Beginning with the first line below, output every record verbatim and leave out the images.
......
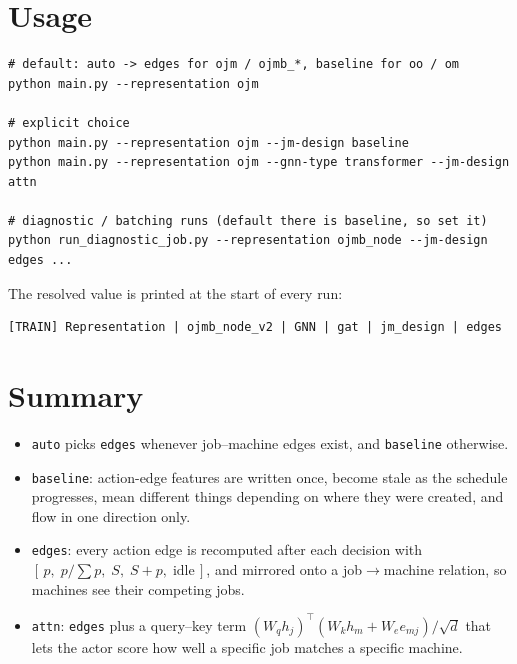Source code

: \documentclass[11pt,a4paper]{article}
\newcommand{\code}[1]{\texttt{#1}}
\theoremstyle{remark}
\begin{document}
\section{Usage}

\begin{verbatim}
# default: auto -> edges for ojm / ojmb_*, baseline for oo / om
python main.py --representation ojm

# explicit choice
python main.py --representation ojm --jm-design baseline
python main.py --representation ojm --gnn-type transformer --jm-design attn

# diagnostic / batching runs (default there is baseline, so set it)
python run_diagnostic_job.py --representation ojmb_node --jm-design edges ...
\end{verbatim}

The resolved value is printed at the start of every run:
\begin{verbatim}
[TRAIN] Representation | ojmb_node_v2 | GNN | gat | jm_design | edges
\end{verbatim}

\section{Summary}
\begin{itemize}
  \item \code{auto} picks \code{edges} whenever job--machine edges exist, and
        \code{baseline} otherwise.
  \item \code{baseline}: action-edge features are written once, become stale as the schedule
        progresses, mean different things depending on where they were created, and flow
        in one direction only.
  \item \code{edges}: every action edge is recomputed after each decision with
        $[\,p,\; p/\!\sum p,\; S,\; S+p,\; \text{idle}\,]$, and mirrored onto a
        job$\to$machine relation, so machines see their competing jobs.
  \item \code{attn}: \code{edges} plus a query--key term
        $(W_q h_j)^\top(W_k h_m + W_e e_{mj})/\sqrt{d}$ that lets the actor score how well a
        specific job matches a specific machine.
\end{itemize}
\end{document}
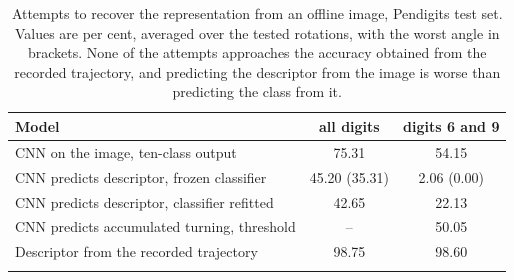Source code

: \begin{table}[t]
\caption{Attempts to recover the representation from an offline image, Pendigits
test set. Values are per cent, averaged over the tested rotations, with the worst
angle in brackets. None of the attempts approaches the accuracy obtained from the
recorded trajectory, and predicting the descriptor from the image is worse than
predicting the class from it.}
\label{tab:offline}
\begin{tabular}{lcc}
\toprule
Model & all digits & digits 6 and 9\\
\midrule
CNN on the image, ten-class output & 75.31 & 54.15\\
CNN predicts descriptor, frozen classifier & 45.20 (35.31) & 2.06 (0.00)\\
CNN predicts descriptor, classifier refitted & 42.65 & 22.13\\
CNN predicts accumulated turning, threshold & -- & 50.05\\
\midrule
Descriptor from the recorded trajectory & 98.75 & 98.60\\
\botrule
\end{tabular}
\end{table}
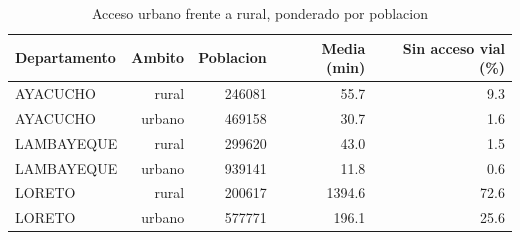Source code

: \begin{table}[htbp]
\caption{Acceso urbano frente a rural, ponderado por poblacion}
\label{tab:urbano-rural}
\begin{tabular}{lrrrr}
\toprule
Departamento & Ambito & Poblacion & Media (min) & Sin acceso vial (\%) \\
\midrule
AYACUCHO & rural & 246081 & 55.7 & 9.3 \\
AYACUCHO & urbano & 469158 & 30.7 & 1.6 \\
LAMBAYEQUE & rural & 299620 & 43.0 & 1.5 \\
LAMBAYEQUE & urbano & 939141 & 11.8 & 0.6 \\
LORETO & rural & 200617 & 1394.6 & 72.6 \\
LORETO & urbano & 577771 & 196.1 & 25.6 \\
\bottomrule
\end{tabular}
\end{table}
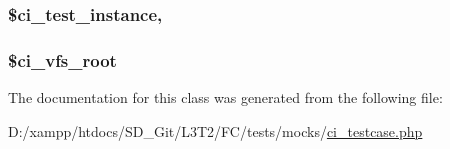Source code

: \subsubsection[{\$ci\+\_\+test\+\_\+instance}]{\setlength{\rightskip}{0pt plus 5cm}\$ci\+\_\+test\+\_\+instance\hspace{0.3cm}{\ttfamily [static]}, {\ttfamily [protected]}}\label{class_c_i___test_case_abd33ad74f11902c8e804d62e27136aa2}
\hypertarget{class_c_i___test_case_a5cc3c10d43e82ad7c4227a2ba74d81a1}{}
\subsubsection[{\$ci\+\_\+vfs\+\_\+root}]{\setlength{\rightskip}{0pt plus 5cm}\$ci\+\_\+vfs\+\_\+root}\label{class_c_i___test_case_a5cc3c10d43e82ad7c4227a2ba74d81a1}


The documentation for this class was generated from the following file\+:\begin{DoxyCompactItemize}
\item 
D\+:/xampp/htdocs/\+S\+D\+\_\+\+Git/\+L3\+T2/\+F\+C/tests/mocks/\hyperlink{ci__testcase_8php}{ci\+\_\+testcase.\+php}\end{DoxyCompactItemize}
......
Response area:
Source code

: \documentclass[11pt,a4paper]{article}
\newcommand{\code}[1]{\texttt{#1}}
\theoremstyle{remark}
\begin{document}
\section{Usage}

\begin{verbatim}
# default: auto -> edges for ojm / ojmb_*, baseline for oo / om
python main.py --representation ojm

# explicit choice
python main.py --representation ojm --jm-design baseline
python main.py --representation ojm --gnn-type transformer --jm-design attn

# diagnostic / batching runs (default there is baseline, so set it)
python run_diagnostic_job.py --representation ojmb_node --jm-design edges ...
\end{verbatim}

The resolved value is printed at the start of every run:
\begin{verbatim}
[TRAIN] Representation | ojmb_node_v2 | GNN | gat | jm_design | edges
\end{verbatim}

\section{Summary}
\begin{itemize}
  \item \code{auto} picks \code{edges} whenever job--machine edges exist, and
        \code{baseline} otherwise.
  \item \code{baseline}: action-edge features are written once, become stale as the schedule
        progresses, mean different things depending on where they were created, and flow
        in one direction only.
  \item \code{edges}: every action edge is recomputed after each decision with
        $[\,p,\; p/\!\sum p,\; S,\; S+p,\; \text{idle}\,]$, and mirrored onto a
        job$\to$machine relation, so machines see their competing jobs.
  \item \code{attn}: \code{edges} plus a query--key term
        $(W_q h_j)^\top(W_k h_m + W_e e_{mj})/\sqrt{d}$ that lets the actor score how well a
        specific job matches a specific machine.
\end{itemize}
\end{document}
Source code

: \begin{table}[t]
\caption{Attempts to recover the representation from an offline image, Pendigits
test set. Values are per cent, averaged over the tested rotations, with the worst
angle in brackets. None of the attempts approaches the accuracy obtained from the
recorded trajectory, and predicting the descriptor from the image is worse than
predicting the class from it.}
\label{tab:offline}
\begin{tabular}{lcc}
\toprule
Model & all digits & digits 6 and 9\\
\midrule
CNN on the image, ten-class output & 75.31 & 54.15\\
CNN predicts descriptor, frozen classifier & 45.20 (35.31) & 2.06 (0.00)\\
CNN predicts descriptor, classifier refitted & 42.65 & 22.13\\
CNN predicts accumulated turning, threshold & -- & 50.05\\
\midrule
Descriptor from the recorded trajectory & 98.75 & 98.60\\
\botrule
\end{tabular}
\end{table}
Source code

: \begin{table}[htbp]
\caption{Acceso urbano frente a rural, ponderado por poblacion}
\label{tab:urbano-rural}
\begin{tabular}{lrrrr}
\toprule
Departamento & Ambito & Poblacion & Media (min) & Sin acceso vial (\%) \\
\midrule
AYACUCHO & rural & 246081 & 55.7 & 9.3 \\
AYACUCHO & urbano & 469158 & 30.7 & 1.6 \\
LAMBAYEQUE & rural & 299620 & 43.0 & 1.5 \\
LAMBAYEQUE & urbano & 939141 & 11.8 & 0.6 \\
LORETO & rural & 200617 & 1394.6 & 72.6 \\
LORETO & urbano & 577771 & 196.1 & 25.6 \\
\bottomrule
\end{tabular}
\end{table}
Source code

: \subsubsection[{\$ci\+\_\+test\+\_\+instance}]{\setlength{\rightskip}{0pt plus 5cm}\$ci\+\_\+test\+\_\+instance\hspace{0.3cm}{\ttfamily [static]}, {\ttfamily [protected]}}\label{class_c_i___test_case_abd33ad74f11902c8e804d62e27136aa2}
\hypertarget{class_c_i___test_case_a5cc3c10d43e82ad7c4227a2ba74d81a1}{}
\subsubsection[{\$ci\+\_\+vfs\+\_\+root}]{\setlength{\rightskip}{0pt plus 5cm}\$ci\+\_\+vfs\+\_\+root}\label{class_c_i___test_case_a5cc3c10d43e82ad7c4227a2ba74d81a1}


The documentation for this class was generated from the following file\+:\begin{DoxyCompactItemize}
\item 
D\+:/xampp/htdocs/\+S\+D\+\_\+\+Git/\+L3\+T2/\+F\+C/tests/mocks/\hyperlink{ci__testcase_8php}{ci\+\_\+testcase.\+php}\end{DoxyCompactItemize}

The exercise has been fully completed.